-------- Material for this exercise --------

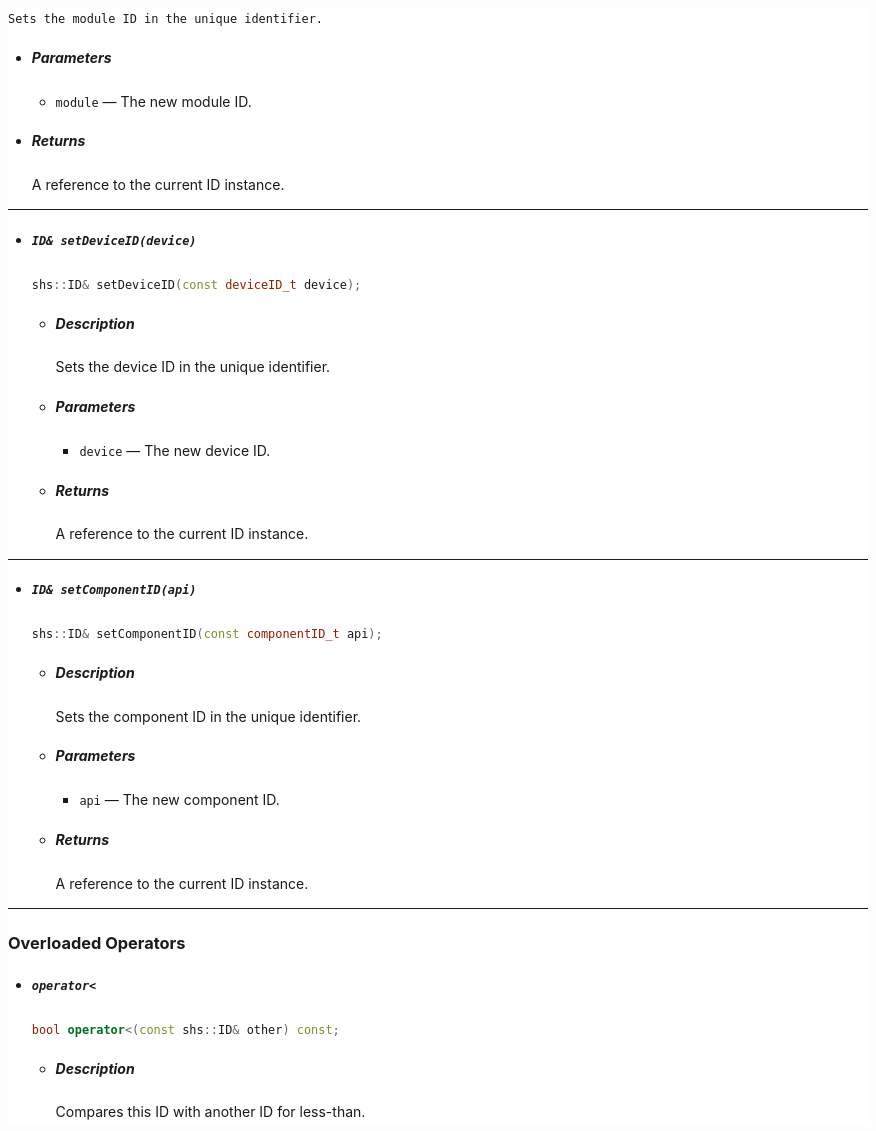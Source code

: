     Sets the module ID in the unique identifier.

  - ##### Parameters

    - `module` — The new module ID.

  - ##### Returns

    A reference to the current ID instance.

---

- ##### `ID& setDeviceID(device)`

  ```cpp
  shs::ID& setDeviceID(const deviceID_t device);
  ```

  - ##### Description

    Sets the device ID in the unique identifier.

  - ##### Parameters

    - `device` — The new device ID.

  - ##### Returns

    A reference to the current ID instance.

---

- ##### `ID& setComponentID(api)`

  ```cpp
  shs::ID& setComponentID(const componentID_t api);
  ```

  - ##### Description

    Sets the component ID in the unique identifier.

  - ##### Parameters

    - `api` — The new component ID.

  - ##### Returns

    A reference to the current ID instance.

---

### Overloaded Operators

- ##### `operator<`

  ```cpp
  bool operator<(const shs::ID& other) const;
  ```

  - ##### Description

    Compares this ID with another ID for less-than.
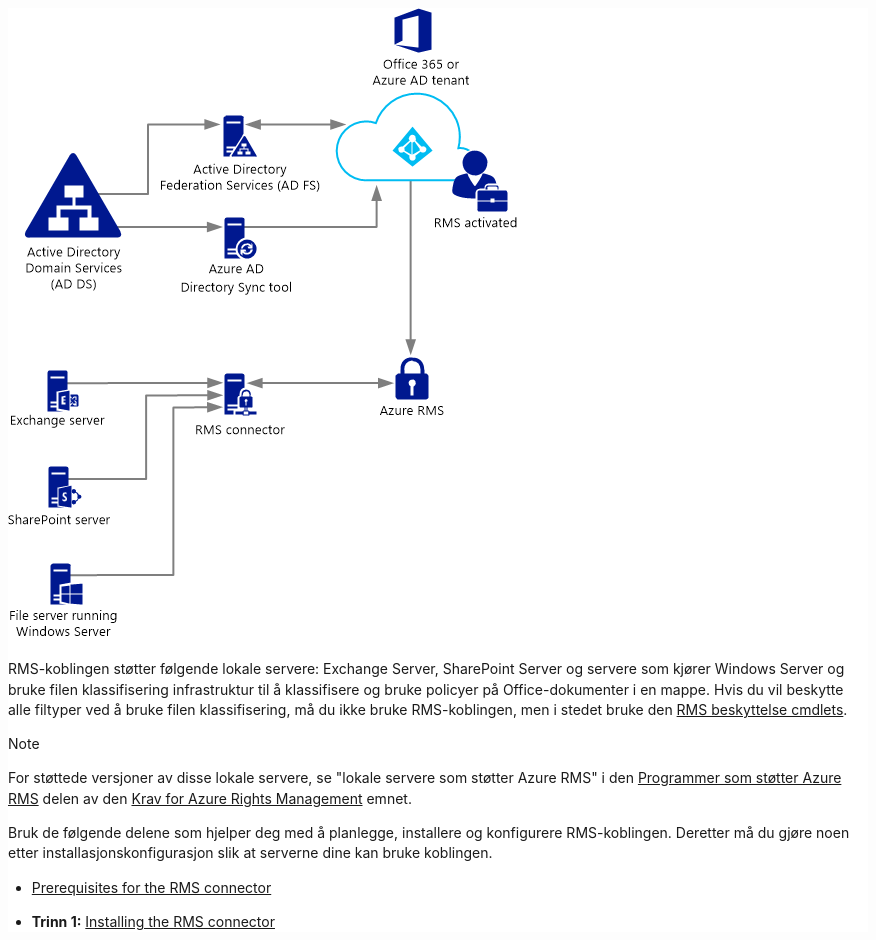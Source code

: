 ![](../Image/RMS_connector.png)

RMS-koblingen støtter følgende lokale servere: Exchange Server, SharePoint Server og servere som kjører Windows Server og bruke filen klassifisering infrastruktur til å klassifisere og bruke policyer på Office-dokumenter i en mappe. Hvis du vil beskytte alle filtyper ved å bruke filen klassifisering, må du ikke bruke RMS-koblingen, men i stedet bruke den [RMS beskyttelse cmdlets](https://msdn.microsoft.com/library/azure/mt433195.aspx).

> [!NOTE]
> For støttede versjoner av disse lokale servere, se "lokale servere som støtter Azure RMS" i den [Programmer som støtter Azure RMS](../Topic/Requirements_for_Azure_Rights_Management.md#BKMK_SupportedApplications) delen av den [Krav for Azure Rights Management](../Topic/Requirements_for_Azure_Rights_Management.md) emnet.

Bruk de følgende delene som hjelper deg med å planlegge, installere og konfigurere RMS-koblingen. Deretter må du gjøre noen etter installasjonskonfigurasjon slik at serverne dine kan bruke koblingen.

-   [Prerequisites for the RMS connector](../Topic/Deploying_the_Azure_Rights_Management_Connector.md#BKMK_Prereqs)

-   **Trinn 1:**  [Installing the RMS connector](../Topic/Deploying_the_Azure_Rights_Management_Connector.md#BKMK_InstallingConnector)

--------

▶ _Exercise_:
Please copy every line in the entries where "lokale" appears.

▶ _Response box_:
RMS-koblingen støtter følgende lokale servere: Exchange Server, SharePoint Server og servere som kjører Windows Server og bruke filen klassifisering infrastruktur til å klassifisere og bruke policyer på Office-dokumenter i en mappe. Hvis du vil beskytte alle filtyper ved å bruke filen klassifisering, må du ikke bruke RMS-koblingen, men i stedet bruke den [RMS beskyttelse cmdlets](https://msdn.microsoft.com/library/azure/mt433195.aspx).
> For støttede versjoner av disse lokale servere, se "lokale servere som støtter Azure RMS" i den [Programmer som støtter Azure RMS](../Topic/Requirements_for_Azure_Rights_Management.md#BKMK_SupportedApplications) delen av den [Krav for Azure Rights Management](../Topic/Requirements_for_Azure_Rights_Management.md) emnet.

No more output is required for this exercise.